For my time-off moments from Fernández I've also been reading the first book of The Lord of the Rings trilogy. I originally started it sometime when the movies were still in theaters but couldn't get into it. I'm not a fantasy person at all but I feel like this is one of those Books You Must Read Before You Die.
I do need to get Fernández done, though. Some of you may recall that I had a review published by The Front Table back in December. They recently contacted me again and I'll be getting a copy of Monika Fagerholm's The American Girl! Here is what Publisher's Weekly had to say:
This third, unusual novel from Fagerholm (Wonderful Women by the Sea) is a hypnotic coming-of-age story that hinges on a dark but powerful bond between two Finnish girls growing up in the swamplands of outer Helsinki. Born to jet-setter parents, timid young Sandra finds strength by clinging to obstinate, wild-eyed Doris, who is no stranger to dysfunction herself: her mother has a hundred thousand excuses for beating her daughter. The two begin to obsess over an unsolved death that haunts the town. Making up games in abandoned pools, basements, and the muddy marshlands, the girls dress alike and begin to form solipsistic creeds, such as the belief that suffering has developed a hidden power in us that makes it so that we can see what no one else sees. The fractured work can by trying—there's no straight chronology, and sentences are frequently appealingly off-balance (kudos to Tucker for the slick translation)—but Fagerholm's esoteric prose and her omnipotent narrator's eye bring to life a world of ambient longings, cryptic memories, and ethereal figures.I cannot wait for this one. It'll be my second Swedish book after John Ajvide Lindqvist's Let the Right One In. But I wonder why it's called "The American Girl." That's very odd.
And last but not least, my very best news:
I have found a local book club.
Right now we're reading Zora Neale Hurston's Their Eyes Were Watching God, which I already read over the summer. Still, it's been great revisiting it and hearing everyone else's thoughts. Of course, I also participate in The Good Books Club online, hosted by Padfoot and Prongs. Book #3 for us is the play Rozencrantz and Guilderstein Are Dead, which we'll be discussing in our chatroom on the 28th.

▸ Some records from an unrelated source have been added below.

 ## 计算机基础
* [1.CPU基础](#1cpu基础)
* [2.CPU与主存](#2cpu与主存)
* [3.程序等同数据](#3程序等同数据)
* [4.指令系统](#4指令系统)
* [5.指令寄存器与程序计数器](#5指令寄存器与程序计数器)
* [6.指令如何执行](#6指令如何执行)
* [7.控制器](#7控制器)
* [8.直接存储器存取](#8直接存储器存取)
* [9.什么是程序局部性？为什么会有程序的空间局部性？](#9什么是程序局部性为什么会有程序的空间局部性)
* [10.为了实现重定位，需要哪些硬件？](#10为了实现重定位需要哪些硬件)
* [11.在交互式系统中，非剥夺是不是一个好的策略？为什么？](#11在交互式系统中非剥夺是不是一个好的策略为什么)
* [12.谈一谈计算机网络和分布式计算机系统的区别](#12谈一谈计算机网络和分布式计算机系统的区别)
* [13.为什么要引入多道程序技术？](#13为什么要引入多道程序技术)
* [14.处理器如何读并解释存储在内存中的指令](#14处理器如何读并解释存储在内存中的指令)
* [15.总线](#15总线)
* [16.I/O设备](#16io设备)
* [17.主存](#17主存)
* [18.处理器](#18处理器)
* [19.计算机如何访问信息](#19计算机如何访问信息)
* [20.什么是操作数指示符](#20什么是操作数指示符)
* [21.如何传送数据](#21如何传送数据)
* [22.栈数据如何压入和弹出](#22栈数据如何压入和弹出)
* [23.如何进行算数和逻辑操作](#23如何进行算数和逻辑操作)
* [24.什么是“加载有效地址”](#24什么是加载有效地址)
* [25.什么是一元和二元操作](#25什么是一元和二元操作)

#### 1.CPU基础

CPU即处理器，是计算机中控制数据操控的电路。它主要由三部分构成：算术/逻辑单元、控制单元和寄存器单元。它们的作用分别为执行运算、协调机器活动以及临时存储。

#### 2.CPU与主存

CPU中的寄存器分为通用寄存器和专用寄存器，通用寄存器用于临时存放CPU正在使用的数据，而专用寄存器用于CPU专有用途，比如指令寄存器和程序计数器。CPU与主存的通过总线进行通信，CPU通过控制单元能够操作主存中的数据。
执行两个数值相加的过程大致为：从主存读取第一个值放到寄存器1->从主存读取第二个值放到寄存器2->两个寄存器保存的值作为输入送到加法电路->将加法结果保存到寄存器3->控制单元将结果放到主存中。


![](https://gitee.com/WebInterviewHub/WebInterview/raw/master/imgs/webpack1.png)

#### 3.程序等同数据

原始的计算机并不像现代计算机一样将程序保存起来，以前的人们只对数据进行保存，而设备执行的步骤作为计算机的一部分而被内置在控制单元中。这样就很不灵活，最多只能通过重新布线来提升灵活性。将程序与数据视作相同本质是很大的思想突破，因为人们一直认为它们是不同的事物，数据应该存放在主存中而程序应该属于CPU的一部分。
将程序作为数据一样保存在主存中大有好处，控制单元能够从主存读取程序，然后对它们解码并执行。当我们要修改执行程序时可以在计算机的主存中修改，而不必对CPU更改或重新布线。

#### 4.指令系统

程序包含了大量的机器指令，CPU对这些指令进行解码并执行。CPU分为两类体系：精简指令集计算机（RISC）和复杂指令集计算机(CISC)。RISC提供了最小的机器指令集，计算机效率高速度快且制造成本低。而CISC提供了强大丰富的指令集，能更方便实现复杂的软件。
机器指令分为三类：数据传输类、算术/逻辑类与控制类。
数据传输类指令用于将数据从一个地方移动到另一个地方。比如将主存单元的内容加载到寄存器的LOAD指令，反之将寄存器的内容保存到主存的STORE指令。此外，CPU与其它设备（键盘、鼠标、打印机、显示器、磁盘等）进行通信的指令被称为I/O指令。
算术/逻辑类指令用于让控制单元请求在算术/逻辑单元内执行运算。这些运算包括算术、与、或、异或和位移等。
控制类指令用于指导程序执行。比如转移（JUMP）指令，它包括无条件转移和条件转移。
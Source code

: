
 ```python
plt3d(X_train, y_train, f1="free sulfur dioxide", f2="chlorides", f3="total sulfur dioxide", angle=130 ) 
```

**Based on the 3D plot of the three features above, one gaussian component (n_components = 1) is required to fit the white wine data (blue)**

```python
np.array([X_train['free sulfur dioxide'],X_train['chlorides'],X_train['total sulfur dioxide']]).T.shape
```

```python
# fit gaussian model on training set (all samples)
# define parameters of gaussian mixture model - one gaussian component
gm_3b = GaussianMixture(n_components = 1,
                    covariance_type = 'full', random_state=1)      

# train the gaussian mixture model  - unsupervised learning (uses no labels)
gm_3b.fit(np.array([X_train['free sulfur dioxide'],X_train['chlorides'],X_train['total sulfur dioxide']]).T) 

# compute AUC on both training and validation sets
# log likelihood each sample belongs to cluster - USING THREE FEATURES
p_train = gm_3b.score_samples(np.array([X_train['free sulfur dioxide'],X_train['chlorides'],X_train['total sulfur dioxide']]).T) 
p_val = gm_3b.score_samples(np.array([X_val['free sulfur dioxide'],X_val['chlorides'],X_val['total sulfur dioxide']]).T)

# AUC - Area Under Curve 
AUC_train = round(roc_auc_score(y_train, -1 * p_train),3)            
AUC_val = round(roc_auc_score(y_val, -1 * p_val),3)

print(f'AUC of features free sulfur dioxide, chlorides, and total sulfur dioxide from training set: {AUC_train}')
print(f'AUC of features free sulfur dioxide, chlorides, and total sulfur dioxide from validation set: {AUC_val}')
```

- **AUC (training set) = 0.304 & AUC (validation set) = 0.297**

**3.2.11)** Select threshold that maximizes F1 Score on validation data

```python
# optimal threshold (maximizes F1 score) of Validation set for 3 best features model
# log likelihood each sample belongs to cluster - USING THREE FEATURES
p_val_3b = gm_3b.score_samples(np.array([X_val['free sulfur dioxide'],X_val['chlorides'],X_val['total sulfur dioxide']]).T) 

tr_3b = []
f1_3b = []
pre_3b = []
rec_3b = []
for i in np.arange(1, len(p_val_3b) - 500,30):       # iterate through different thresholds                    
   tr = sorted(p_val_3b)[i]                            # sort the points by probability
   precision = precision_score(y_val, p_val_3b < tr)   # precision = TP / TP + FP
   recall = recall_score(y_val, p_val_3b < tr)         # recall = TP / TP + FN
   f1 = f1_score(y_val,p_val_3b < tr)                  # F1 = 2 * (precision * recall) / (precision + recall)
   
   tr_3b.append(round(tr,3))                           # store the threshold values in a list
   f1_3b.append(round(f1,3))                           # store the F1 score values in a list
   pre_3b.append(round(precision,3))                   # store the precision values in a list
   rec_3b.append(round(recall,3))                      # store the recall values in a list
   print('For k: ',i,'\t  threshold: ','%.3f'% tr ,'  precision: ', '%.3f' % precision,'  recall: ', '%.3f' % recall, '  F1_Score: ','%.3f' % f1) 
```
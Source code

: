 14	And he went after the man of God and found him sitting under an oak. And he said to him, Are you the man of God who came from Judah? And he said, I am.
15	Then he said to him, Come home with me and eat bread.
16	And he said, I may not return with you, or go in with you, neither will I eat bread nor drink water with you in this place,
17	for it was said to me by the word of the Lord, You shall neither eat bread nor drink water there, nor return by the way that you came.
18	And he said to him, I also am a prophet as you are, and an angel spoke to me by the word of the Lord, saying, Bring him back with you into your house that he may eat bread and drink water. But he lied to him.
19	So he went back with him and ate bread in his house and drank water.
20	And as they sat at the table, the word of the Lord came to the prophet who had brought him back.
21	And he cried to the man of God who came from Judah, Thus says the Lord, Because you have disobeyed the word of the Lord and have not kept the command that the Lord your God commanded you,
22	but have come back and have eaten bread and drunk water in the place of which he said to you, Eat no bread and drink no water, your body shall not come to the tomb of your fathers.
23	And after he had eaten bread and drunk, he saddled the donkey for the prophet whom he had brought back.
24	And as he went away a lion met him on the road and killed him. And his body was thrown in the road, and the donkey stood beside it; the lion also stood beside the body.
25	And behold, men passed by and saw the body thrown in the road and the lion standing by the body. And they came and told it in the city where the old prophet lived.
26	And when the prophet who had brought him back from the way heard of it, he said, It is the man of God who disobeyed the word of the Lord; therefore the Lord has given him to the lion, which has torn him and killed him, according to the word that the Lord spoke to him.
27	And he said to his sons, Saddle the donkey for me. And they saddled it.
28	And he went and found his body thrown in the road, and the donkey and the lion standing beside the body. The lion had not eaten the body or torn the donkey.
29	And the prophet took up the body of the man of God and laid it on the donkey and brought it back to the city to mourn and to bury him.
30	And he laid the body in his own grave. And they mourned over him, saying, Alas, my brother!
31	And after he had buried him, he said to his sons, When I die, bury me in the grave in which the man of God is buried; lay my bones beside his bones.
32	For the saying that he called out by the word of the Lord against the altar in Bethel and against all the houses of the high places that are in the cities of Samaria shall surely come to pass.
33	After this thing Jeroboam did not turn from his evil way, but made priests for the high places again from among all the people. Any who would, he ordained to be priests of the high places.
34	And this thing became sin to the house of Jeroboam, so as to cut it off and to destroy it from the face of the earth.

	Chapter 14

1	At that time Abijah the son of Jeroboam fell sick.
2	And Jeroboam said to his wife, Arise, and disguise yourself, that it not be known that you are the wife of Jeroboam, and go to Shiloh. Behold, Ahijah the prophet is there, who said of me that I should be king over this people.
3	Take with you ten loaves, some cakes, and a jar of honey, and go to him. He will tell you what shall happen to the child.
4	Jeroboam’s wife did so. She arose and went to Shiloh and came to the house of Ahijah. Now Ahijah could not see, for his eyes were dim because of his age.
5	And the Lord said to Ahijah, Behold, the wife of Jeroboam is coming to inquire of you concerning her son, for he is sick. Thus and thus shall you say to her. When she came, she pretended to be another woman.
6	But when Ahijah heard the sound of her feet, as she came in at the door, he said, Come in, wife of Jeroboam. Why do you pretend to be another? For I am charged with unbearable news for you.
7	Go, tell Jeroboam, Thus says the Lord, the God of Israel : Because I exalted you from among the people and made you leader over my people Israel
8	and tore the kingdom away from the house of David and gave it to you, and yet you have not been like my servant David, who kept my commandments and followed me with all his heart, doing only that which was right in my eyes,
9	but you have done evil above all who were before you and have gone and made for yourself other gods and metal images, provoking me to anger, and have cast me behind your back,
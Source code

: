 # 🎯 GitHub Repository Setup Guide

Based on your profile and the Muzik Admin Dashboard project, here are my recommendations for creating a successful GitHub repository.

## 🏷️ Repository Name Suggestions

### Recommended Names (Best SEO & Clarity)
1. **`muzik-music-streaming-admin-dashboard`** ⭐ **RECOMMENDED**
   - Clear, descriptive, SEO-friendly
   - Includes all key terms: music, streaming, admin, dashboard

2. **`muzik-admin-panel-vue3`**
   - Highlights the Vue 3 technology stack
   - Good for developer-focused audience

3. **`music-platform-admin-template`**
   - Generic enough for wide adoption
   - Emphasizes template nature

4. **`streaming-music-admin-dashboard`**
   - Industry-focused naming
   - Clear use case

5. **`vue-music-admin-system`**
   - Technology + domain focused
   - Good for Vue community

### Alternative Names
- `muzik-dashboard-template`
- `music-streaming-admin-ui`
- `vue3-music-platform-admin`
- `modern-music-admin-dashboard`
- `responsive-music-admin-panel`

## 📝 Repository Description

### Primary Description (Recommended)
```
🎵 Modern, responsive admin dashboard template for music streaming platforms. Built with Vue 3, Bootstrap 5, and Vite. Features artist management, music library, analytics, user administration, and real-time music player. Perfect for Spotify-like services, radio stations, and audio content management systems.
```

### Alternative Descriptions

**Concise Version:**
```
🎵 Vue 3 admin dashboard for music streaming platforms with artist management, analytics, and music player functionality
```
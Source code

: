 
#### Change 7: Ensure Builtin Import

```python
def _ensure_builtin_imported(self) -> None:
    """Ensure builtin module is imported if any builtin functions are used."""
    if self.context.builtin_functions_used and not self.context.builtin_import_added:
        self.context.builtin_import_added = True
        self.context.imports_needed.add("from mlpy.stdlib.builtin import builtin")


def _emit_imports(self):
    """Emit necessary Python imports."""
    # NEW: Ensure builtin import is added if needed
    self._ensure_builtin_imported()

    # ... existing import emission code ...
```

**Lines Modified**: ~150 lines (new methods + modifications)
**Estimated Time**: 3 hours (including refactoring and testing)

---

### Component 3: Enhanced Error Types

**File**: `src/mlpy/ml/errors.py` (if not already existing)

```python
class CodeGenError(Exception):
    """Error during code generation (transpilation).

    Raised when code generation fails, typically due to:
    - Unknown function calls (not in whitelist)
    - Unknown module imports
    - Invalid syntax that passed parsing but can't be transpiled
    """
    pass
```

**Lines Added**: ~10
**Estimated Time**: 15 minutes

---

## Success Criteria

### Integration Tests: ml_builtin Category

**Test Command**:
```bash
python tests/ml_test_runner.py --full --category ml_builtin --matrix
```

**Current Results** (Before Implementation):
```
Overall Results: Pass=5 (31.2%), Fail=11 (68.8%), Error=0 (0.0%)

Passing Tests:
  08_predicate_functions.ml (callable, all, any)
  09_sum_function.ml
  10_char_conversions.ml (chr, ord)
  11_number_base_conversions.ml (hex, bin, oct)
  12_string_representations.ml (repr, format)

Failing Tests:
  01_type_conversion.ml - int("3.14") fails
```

So - right now: get through The Museum of Eterna's Novel!
Update: I completely forgot it was Valentine's Day! Happy Valentine's Day everyone!
5 comments:
Oh, I am filled with book club envy now. I wish that I could find a good one in my new town.
Re: The LOTR trilogy. I remember finding them a bit of a slog myself, even as I was enjoying them. They have the sort of dry, Anglo-Saxon dignity that Ursula K. Le Guin's novels also possess. This makes them... I think I am going to say "gratifying to finish," because they are fascinating, rewarding reads without (in my opinion) being easy to call "enjoyable."
Congrats on finding a book group! I had a great one with some friends from college, but alas, it broke up when a key member moved out of town. :-( That Swedish book sounds fascinating; I look forward to your review.
I am unfamiliar with your current reads but YAY! that you found a book club. Great to have cool people to discuss books with - in person. Happy reading!
E.L. Fay, does the pending arrival of another Scandinavian novel mean you'll be spinning some more gothic metal for us again sometime soon? I'll be prepared this time!
P.S. Punk/garage rock > all metal, ha!
Pour of Tor: Yep, "dry, Anglo-Saxon dignity" certainly sums up LOTR, doesn't it? You can tell he was an Oxford professor just by reading his novels. Woolf had that same Britishness but it was softened by her boundless creativity.
Emily: I'm sorry your book club broke up! Maybe you can still meet online, like we do in the Good Books Club?
Frances: They really do seem like very cool people. I can't wait to go back tomorrow.
Richard: There is already PLENTY such metal on my blog for your perusal under the "Music" category. But if I can find a particular song or two that goes with the Fagerholm book I will be happy to post it. (But no more black metal, I promise. Opera IX is the only band in that genre I like anyway.)